# [What to produce]
Find the lines of data that contain the string "compiled", then list them.

******

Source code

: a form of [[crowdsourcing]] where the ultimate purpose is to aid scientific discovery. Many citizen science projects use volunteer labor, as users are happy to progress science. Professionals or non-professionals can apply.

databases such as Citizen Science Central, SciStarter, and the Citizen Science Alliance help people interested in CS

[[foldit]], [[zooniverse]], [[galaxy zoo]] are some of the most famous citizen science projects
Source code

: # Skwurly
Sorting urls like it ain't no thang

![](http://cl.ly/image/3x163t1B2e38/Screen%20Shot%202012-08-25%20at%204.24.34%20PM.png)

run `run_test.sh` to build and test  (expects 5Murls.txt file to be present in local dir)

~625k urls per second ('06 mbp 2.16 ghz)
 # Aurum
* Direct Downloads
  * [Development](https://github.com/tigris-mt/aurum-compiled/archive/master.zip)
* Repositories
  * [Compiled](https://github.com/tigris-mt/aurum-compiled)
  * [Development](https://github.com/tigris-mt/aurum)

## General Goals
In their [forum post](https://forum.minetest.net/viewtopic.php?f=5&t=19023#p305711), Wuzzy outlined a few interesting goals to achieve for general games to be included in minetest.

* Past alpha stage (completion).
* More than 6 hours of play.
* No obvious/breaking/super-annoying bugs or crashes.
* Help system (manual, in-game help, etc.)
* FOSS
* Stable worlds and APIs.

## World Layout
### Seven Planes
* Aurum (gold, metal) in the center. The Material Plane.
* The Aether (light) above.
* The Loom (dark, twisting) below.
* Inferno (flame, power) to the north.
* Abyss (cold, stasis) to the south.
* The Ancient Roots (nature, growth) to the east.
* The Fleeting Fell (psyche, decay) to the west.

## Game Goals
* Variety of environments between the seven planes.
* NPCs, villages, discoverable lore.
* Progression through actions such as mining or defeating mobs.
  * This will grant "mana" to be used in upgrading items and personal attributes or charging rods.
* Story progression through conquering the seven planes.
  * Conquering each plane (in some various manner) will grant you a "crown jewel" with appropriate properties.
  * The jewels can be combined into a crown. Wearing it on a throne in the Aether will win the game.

******

# [Output below]
  * [Development](https://github.com/tigris-mt/aurum-compiled/archive/master.zip)
  * [Compiled](https://github.com/tigris-mt/aurum-compiled)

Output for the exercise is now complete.